Do you remember your first time? Maybe it was a tie-dye party. Maybe you’ve seen marker pigments spread on a paper towel soaked in liquid. Was it a few crawling stains on a plate in organic chemistry class? Perhaps it was about pressing the plunger of a syringe and seeing what was once invisible transform into beautiful Gaussian art flowing through a chart recorder or computer screen. At any time, if you’re reading this journal, you’ve most likely applied chromatography and remember the first separation that sparked your love for the field. That magical moment you felt was more than a growing poetic memory. In fact, that was probably the time when you were most apt to learn chromatography… or… apt to learn anything!

Be a beginner

I recently read a wonderful book called “Beginners: The Joy and Transformative Power of Lifelong Learning” by Tom Vanderbilt (2021 Penguin Random House). At first glance, this has absolutely nothing to do with chromatography. The author pursued what some might consider a self-indulgent experience in learning a variety of new skills as a middle-aged adult. How on earth does a book about a journalist trying to learn to surf, play chess, juggle, and a few other adventures have anything to do with becoming a better separation scientist? Interestingly, throughout his journey, the author made frequent stops with top researchers in the field of learning to understand what changed in him as each skill was attempted. What was most fascinating was that regardless of the task, the pattern was similar and confirmed by science. We learn best when we tackle something new. Additionally, if we can revert to childlike innocence, our ability to acquire skill (not to be confused with mastery) is quickly accelerated. Our steepest learning curves come when we stray from skills that we dismiss as already acquired. For example, learning to sing at a level for public performance or drawing beyond doodles is so hampered by already ingrained mindsets that advancing those skills is more difficult than learning something entirely new.
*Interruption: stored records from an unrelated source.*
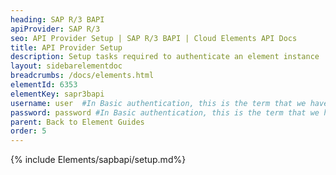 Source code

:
 ```yaml
---
heading: SAP R/3 BAPI
apiProvider: SAP R/3
seo: API Provider Setup | SAP R/3 BAPI | Cloud Elements API Docs
title: API Provider Setup
description: Setup tasks required to authenticate an element instance
layout: sidebarelementdoc
breadcrumbs: /docs/elements.html
elementId: 6353
elementKey: sapr3bapi
username: user  #In Basic authentication, this is the term that we have mapped to our "username" parameter
password: password #In Basic authentication, this is the term that we have mapped to our "password" parameter
parent: Back to Element Guides
order: 5
---
```


{% include Elements/sapbapi/setup.md%}
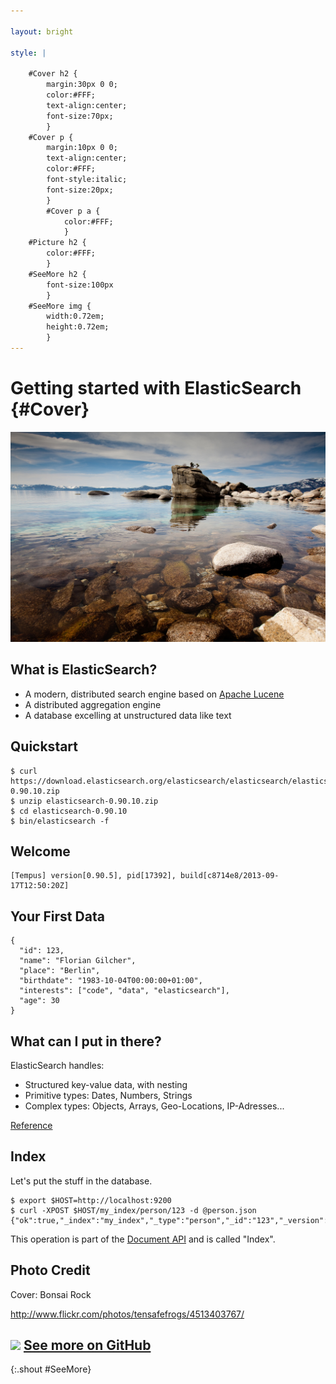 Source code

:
 ```yaml
---

layout: bright

style: |

    #Cover h2 {
        margin:30px 0 0;
        color:#FFF;
        text-align:center;
        font-size:70px;
        }
    #Cover p {
        margin:10px 0 0;
        text-align:center;
        color:#FFF;
        font-style:italic;
        font-size:20px;
        }
        #Cover p a {
            color:#FFF;
            }
    #Picture h2 {
        color:#FFF;
        }
    #SeeMore h2 {
        font-size:100px
        }
    #SeeMore img {
        width:0.72em;
        height:0.72em;
        }
---
```


# Getting started with ElasticSearch {#Cover}

![](pictures/cover.jpg)

## What is ElasticSearch?

* A modern, distributed search engine based on [Apache Lucene](http://lucene.apache.org)
* A distributed aggregation engine
* A database excelling at unstructured data like text

## Quickstart

    $ curl https://download.elasticsearch.org/elasticsearch/elasticsearch/elasticsearch-0.90.10.zip
    $ unzip elasticsearch-0.90.10.zip
    $ cd elasticsearch-0.90.10
    $ bin/elasticsearch -f

## Welcome


    [Tempus] version[0.90.5], pid[17392], build[c8714e8/2013-09-17T12:50:20Z]

## Your First Data

    {
      "id": 123,
      "name": "Florian Gilcher",
      "place": "Berlin",
      "birthdate": "1983-10-04T00:00:00+01:00",
      "interests": ["code", "data", "elasticsearch"],
      "age": 30
    }

## What can I put in there?

ElasticSearch handles:

* Structured key-value data, with nesting
* Primitive types: Dates, Numbers, Strings
* Complex types: Objects, Arrays, Geo-Locations, IP-Adresses...

[Reference](http://www.elasticsearch.org/guide/en/elasticsearch/reference/current/mapping-types.html)

## Index

Let's put the stuff in the database.

    $ export $HOST=http://localhost:9200
    $ curl -XPOST $HOST/my_index/person/123 -d @person.json
    {"ok":true,"_index":"my_index","_type":"person","_id":"123","_version":1}

This operation is part of the [Document API](http://www.elasticsearch.org/guide/en/elasticsearch/reference/current/docs.html) and is called "Index".

## Photo Credit

Cover: Bonsai Rock

http://www.flickr.com/photos/tensafefrogs/4513403767/

## ![](http://shwr.me/pictures/logo.svg) [See more on GitHub](https://github.com/shower/shower/)
{:.shout #SeeMore}
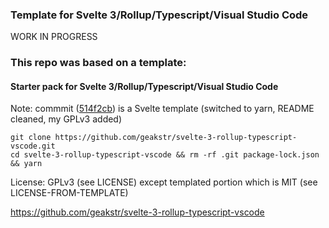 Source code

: ### Template for Svelte 3/Rollup/Typescript/Visual Studio Code

WORK IN PROGRESS

### This repo was based on a template:

#### Starter pack for Svelte 3/Rollup/Typescript/Visual Studio Code
Note: commmit ([514f2cb]()) is a Svelte template (switched to yarn, README cleaned, my GPLv3 added)

```
git clone https://github.com/geakstr/svelte-3-rollup-typescript-vscode.git
cd svelte-3-rollup-typescript-vscode && rm -rf .git package-lock.json && yarn
```

License: GPLv3 (see LICENSE) except templated portion which is MIT (see LICENSE-FROM-TEMPLATE)

https://github.com/geakstr/svelte-3-rollup-typescript-vscode
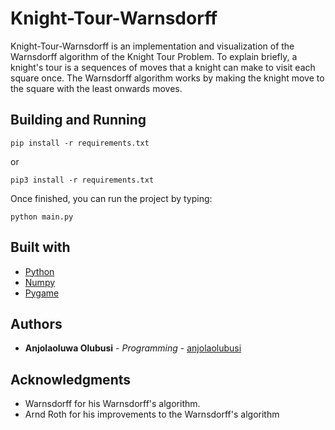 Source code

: # Knight-Tour-Warnsdorff
Knight-Tour-Warnsdorff is an implementation and visualization of the Warnsdorff algorithm of the Knight Tour Problem. To explain briefly, a knight's tour is a sequences of moves that a knight can make to visit each square once. The Warnsdorff algorithm works by making the knight move to the square with the least onwards moves.

## Building and Running

```
pip install -r requirements.txt
```
or

```
pip3 install -r requirements.txt
```
Once finished, you can run the project by typing:
```
python main.py
```
## Built with
* [Python](https://www.python.org/)
* [Numpy](https://github.com/numpy/numpy)
* [Pygame](https://pypi.org/project/pygame/)

## Authors
* **Anjolaoluwa Olubusi** - *Programming* - [anjolaolubusi](https://github.com/anjolaolubusi/PyTour)

## Acknowledgments
* Warnsdorff for his Warnsdorff's algorithm.
* Arnd Roth for his improvements to the Warnsdorff's algorithm
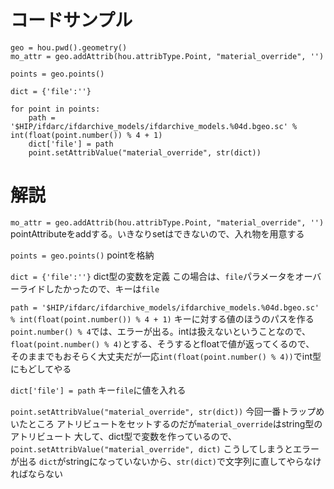 # コードサンプル
```
geo = hou.pwd().geometry()
mo_attr = geo.addAttrib(hou.attribType.Point, "material_override", '')

points = geo.points()

dict = {'file':''}

for point in points:
    path = '$HIP/ifdarc/ifdarchive_models/ifdarchive_models.%04d.bgeo.sc' % int(float(point.number()) % 4 + 1)
    dict['file'] = path
    point.setAttribValue("material_override", str(dict))
```

# 解説
`mo_attr = geo.addAttrib(hou.attribType.Point, "material_override", '')`
pointAttributeをaddする。いきなりsetはできないので、入れ物を用意する

`points = geo.points()`
pointを格納

`dict = {'file':''}`
dict型の変数を定義
この場合は、`file`パラメータをオーバーライドしたかったので、キーは`file`

`path = '$HIP/ifdarc/ifdarchive_models/ifdarchive_models.%04d.bgeo.sc' % int(float(point.number()) % 4 + 1)`
キーに対する値のほうのパスを作る
`point.number() % 4`では、エラーが出る。intは扱えないということなので、
`float(point.number() % 4)`とする、そうするとfloatで値が返ってくるので、
そのままでもおそらく大丈夫だが一応`int(float(point.number() % 4))`でint型にもどしてやる

`dict['file'] = path`
キー`file`に値を入れる

`point.setAttribValue("material_override", str(dict))`
今回一番トラップめいたところ
アトリビュートをセットするのだが`material_override`はstring型のアトリビュート
大して、dict型で変数を作っているので、
`point.setAttribValue("material_override", dict)`
こうしてしまうとエラーが出る
`dict`がstringになっていないから、`str(dict)`で文字列に直してやらなければならない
Consider how much harder it is to learn a second language as an adult, when your brain has already learned to converse, versus like a child who has never had to schematize a sentence in English.

learn to fall

During his trip, Vanderbilt visited the Infant Action Center at New York University’s Center for Neural Science. When learning to learn, it makes sense to watch babies as they grasp the basics. As every parent knows, babies learning to walk tend to fall. A lot. During months. In fact, those who fall more frequently tend to eventually overcome walking. faster than those who hesitate to test gravity. They also get faster vertical mobility by trying many variations, random walk if you will, many of which attempts don’t work. It is the process, however, that leads to ultimate success. Babies are lucky because they have inherent advantages in these falls, with built-in padding and flexible bones. Adults are more rigid – both physically and mentally. As we age, we tend to become more defensive and protective of our bodies. We know we are more brittle, as a lifetime of experiential cuts and bruises (possibly hospital trips) will testify. We also more carefully guard our perception of ourselves. “I can’t use this new Supercritical Fluid Chromatography (SFC) instrument because it’s different software, there are parameters I don’t understand and I’ll look stupid to my colleagues .” Yet this example, assuming you know of another area of ​​separations, is a perfect opportunity, as it is probably in the zone of proximal development. It’s an optimal learning space between what you can do without help and what you can do with a little help. It may seem impossible at first, but it’s closer than you think.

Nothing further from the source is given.